▶ **EXERCISE**
Where the records hold the string "bring", show the whole line it sits on.

▶ **DATASET EXTRACT**
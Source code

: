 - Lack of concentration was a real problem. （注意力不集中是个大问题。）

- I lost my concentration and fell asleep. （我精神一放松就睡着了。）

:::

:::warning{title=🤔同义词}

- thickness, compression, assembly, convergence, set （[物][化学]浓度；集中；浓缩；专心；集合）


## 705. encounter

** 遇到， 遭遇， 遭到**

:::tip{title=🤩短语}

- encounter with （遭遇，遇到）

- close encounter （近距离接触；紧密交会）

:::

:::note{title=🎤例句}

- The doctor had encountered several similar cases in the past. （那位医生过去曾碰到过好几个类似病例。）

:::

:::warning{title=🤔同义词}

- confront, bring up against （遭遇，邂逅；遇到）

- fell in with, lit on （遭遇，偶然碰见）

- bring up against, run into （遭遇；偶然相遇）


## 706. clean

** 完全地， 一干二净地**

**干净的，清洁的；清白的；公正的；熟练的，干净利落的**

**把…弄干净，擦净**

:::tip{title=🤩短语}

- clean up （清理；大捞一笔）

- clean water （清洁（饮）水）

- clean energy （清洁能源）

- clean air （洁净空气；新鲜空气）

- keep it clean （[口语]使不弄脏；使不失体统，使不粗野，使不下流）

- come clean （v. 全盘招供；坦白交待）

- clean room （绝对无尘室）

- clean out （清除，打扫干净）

▶ **FINISHED TASK**
- confront, bring up against （遭遇，邂逅；遇到）
- bring up against, run into （遭遇；偶然相遇）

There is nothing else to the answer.